The catalyst can also contain an element such as phosphorus and/or
boron. This element may have been introduced into the matrix or
have been deposited on the support. It is also possible to deposit
the silicon on the support, alone or with phosphorus and/or
boron.
The concentration of said element is usually less than about 20% by
weight (theoretical oxide) and most often less than about 10% by
weight, and it is usually at least 0.001% by weight. The
concentration of boron trioxide B.sub.2O.sub.3 is usually from
about 0 to about 10% by weight.
Preferred catalysts contain silicon that is deposited on a support
(such as alumina), optionally with P and/or B also deposited and
also containing at least one metal of GVIII (Ni, Co) and at least
one metal of GVIB (W, Mo).
In the process according to the invention, the gasolines and the
gas oils that are obtained from the conversion process, such as,
for example, hydroconversion, are very refractory in the
hydrotreatment if they are compared to gas oils that are obtained
directly from the atmospheric distillation of crude oils. To obtain
very low sulfur contents, the critical point is the conversion of
the most refractory radicals, particularly the dibenzothiophenes
that are di- and trialkylated or more for which the access of the
sulfur atom to the catalyst is limited by the alkyl groups. For
this family of compounds, the path of the hydrogenation of an
aromatic ring before desulfurization by rupture of the Csp3-S bond
is faster than the direct desulfurization by rupture of the Csp2-S
bond.
The conversion gas oils therefore require very strict operating
conditions to reach future sulfur specifications. If it is desired
to hydrotreat these conversion gas oils under operating conditions
that make it possible to maintain moderate investment with a
reasonable cycle length of the hydrotreatment catalyst, an
optimization of the integration of the equipment of the process is
necessary.
We discovered that it is possible to obtain good quality gas oils
while reducing the investment costs by maximizing the partial
pressure of hydrogen.
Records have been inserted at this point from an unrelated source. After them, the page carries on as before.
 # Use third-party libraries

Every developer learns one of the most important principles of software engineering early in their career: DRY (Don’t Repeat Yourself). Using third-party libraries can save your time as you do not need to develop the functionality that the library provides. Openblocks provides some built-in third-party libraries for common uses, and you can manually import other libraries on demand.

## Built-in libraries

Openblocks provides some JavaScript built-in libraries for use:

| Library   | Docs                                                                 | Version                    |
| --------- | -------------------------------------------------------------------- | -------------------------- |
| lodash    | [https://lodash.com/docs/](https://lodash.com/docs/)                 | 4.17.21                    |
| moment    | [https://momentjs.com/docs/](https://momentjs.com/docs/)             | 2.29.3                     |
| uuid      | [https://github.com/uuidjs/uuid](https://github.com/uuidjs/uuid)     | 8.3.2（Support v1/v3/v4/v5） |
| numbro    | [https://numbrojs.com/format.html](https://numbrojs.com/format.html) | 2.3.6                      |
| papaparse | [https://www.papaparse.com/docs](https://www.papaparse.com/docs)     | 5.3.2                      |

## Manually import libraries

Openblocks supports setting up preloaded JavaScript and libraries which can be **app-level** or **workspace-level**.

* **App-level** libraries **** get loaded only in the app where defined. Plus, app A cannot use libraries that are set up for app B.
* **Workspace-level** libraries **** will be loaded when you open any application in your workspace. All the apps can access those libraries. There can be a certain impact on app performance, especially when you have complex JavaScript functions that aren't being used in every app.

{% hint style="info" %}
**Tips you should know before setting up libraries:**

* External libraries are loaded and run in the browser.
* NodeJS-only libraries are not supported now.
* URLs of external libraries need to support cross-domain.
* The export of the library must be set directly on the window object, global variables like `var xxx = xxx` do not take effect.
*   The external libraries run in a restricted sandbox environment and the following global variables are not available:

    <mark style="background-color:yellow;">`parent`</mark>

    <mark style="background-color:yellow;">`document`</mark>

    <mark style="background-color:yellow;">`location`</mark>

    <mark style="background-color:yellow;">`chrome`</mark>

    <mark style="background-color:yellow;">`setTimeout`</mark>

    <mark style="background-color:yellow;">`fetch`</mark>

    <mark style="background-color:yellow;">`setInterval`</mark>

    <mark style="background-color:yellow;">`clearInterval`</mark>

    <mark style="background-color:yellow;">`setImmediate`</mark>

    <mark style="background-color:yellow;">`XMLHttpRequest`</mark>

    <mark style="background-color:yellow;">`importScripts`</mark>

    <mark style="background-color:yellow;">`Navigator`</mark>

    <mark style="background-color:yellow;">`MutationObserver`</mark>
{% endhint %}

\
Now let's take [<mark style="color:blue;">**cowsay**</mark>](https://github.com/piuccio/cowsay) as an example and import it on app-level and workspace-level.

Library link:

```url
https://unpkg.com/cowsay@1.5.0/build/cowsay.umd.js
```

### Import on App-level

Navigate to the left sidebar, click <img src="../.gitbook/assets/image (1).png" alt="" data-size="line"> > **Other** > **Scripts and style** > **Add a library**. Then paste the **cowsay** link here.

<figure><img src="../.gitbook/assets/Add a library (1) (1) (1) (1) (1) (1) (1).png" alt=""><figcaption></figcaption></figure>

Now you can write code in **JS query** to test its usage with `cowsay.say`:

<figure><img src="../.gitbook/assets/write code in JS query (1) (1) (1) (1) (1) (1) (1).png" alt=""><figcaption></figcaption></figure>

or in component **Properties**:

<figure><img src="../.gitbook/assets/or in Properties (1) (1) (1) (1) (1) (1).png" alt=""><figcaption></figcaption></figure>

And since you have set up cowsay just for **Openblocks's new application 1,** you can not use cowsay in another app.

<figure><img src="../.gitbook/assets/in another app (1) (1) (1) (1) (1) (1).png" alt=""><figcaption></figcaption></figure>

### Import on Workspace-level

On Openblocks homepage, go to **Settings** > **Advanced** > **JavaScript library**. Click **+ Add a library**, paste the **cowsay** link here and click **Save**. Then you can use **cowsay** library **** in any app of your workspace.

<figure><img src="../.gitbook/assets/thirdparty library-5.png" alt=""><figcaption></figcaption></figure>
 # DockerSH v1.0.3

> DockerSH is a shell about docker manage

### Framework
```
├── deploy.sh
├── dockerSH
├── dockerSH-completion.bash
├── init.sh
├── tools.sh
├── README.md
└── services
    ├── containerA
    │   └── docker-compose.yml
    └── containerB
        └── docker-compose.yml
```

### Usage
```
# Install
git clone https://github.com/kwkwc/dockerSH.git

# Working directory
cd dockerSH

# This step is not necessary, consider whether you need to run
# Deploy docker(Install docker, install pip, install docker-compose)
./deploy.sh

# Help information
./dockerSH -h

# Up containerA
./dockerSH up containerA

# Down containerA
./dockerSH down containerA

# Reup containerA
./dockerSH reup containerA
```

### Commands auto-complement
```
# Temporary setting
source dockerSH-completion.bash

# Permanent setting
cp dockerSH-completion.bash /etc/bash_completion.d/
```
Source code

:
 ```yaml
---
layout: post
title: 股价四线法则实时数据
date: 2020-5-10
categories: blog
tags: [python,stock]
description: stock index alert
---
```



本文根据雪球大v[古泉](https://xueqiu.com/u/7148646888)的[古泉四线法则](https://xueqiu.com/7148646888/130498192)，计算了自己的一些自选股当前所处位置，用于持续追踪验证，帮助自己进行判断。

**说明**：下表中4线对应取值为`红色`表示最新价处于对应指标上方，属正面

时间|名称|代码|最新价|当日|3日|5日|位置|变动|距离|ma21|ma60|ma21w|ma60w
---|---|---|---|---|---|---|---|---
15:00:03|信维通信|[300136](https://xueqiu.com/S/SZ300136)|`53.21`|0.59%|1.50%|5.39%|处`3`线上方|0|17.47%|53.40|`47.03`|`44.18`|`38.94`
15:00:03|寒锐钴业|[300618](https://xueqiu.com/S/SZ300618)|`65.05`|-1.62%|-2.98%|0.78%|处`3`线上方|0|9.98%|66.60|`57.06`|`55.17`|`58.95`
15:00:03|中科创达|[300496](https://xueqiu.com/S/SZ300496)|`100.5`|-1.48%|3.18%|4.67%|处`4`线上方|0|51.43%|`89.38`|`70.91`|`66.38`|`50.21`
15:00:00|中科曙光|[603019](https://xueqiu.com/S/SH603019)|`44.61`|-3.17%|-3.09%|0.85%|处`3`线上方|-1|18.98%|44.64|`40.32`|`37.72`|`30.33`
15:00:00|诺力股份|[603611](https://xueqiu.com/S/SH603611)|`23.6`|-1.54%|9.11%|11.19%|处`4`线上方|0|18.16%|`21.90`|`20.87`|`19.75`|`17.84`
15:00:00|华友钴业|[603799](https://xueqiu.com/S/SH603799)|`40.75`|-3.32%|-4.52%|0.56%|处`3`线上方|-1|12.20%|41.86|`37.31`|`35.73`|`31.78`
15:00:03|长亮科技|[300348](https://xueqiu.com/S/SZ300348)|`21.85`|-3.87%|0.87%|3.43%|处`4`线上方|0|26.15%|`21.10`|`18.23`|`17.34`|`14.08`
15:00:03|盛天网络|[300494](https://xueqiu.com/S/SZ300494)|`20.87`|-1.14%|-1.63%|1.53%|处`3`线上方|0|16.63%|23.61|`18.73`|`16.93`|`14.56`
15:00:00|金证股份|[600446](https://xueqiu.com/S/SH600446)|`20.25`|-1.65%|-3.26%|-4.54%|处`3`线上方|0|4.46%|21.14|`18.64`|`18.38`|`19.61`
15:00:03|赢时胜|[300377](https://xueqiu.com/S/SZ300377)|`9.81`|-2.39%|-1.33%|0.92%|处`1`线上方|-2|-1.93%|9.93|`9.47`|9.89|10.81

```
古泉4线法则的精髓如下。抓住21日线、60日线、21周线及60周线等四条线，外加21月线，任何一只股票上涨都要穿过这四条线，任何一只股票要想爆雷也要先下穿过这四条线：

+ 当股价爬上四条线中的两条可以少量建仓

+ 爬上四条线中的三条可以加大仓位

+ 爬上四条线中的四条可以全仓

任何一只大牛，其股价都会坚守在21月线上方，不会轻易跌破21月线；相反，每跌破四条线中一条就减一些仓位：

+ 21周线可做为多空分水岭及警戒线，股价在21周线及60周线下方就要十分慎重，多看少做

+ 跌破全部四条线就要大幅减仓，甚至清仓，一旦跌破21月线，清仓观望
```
To do this, according to this invention,
make-up hydrogen is introduced into hydrotreatment stage c).
The amount of make-up hydrogen introduced in this stage c) is
preferably larger than the chemical consumption of hydrogen that is
necessary to obtain fixed performance levels under operating
conditions that are fixed for this stage c).
This means that this amount is greater than necessary for the
desired hydrogenation level of the compounds that can be
hydrogenated.
If a hydrogen material balance is carried out between the input
corresponding to the hydrocarbon feedstock and the output
corresponding to the liquid and gaseous effluents beyond separated
hydrogen, the amount of make-up hydrogen is at least equal to the
difference of the material balance; the difference that is found
corresponds approximately to the chemical consumption of
hydrogen.
A suitable means for measuring the hydrogen content in the
feedstock or the liquid effluent is the RMN-.sup.1H measurement.
For the gaseous effluent, chromatographic analysis is suitable.
In a preferred embodiment, all of the make-up hydrogen that is
necessary to the process is introduced into stage c).
Accordingly, the amount that is provided will also take into
account the chemical consumption of hydrogen in stage a) so as to
provide the hydrogen that is necessary for the hydrogenation that
is also desired in stage a).
Thus, in the process, the make-up hydrogen can therefore be
introduced: At stage c) only (advantageous and preferred
arrangement) At stages a and c) preferably with an amount in stage
c) that corresponds to the criterion described above (advantageous
arrangement).
Another consequence is that it is possible to optimize the addition
of hydrogen in stage c) according to the refractory level of the
gas oils to be treated.
This advantageous arrangement of the invention thus makes it
possible to improve considerably the performance levels of the
hydrotreatment catalyst and in particular the hydrodesulfurization
for conditions of temperature and total pressure that are provided
and that correspond to values that can be practiced
industrially.
Actually, it makes it possible to maximize the partial hydrogen
pressure, and therefore the performance level, in stage c), while
maintaining an almost identical total pressure of stages a) and c)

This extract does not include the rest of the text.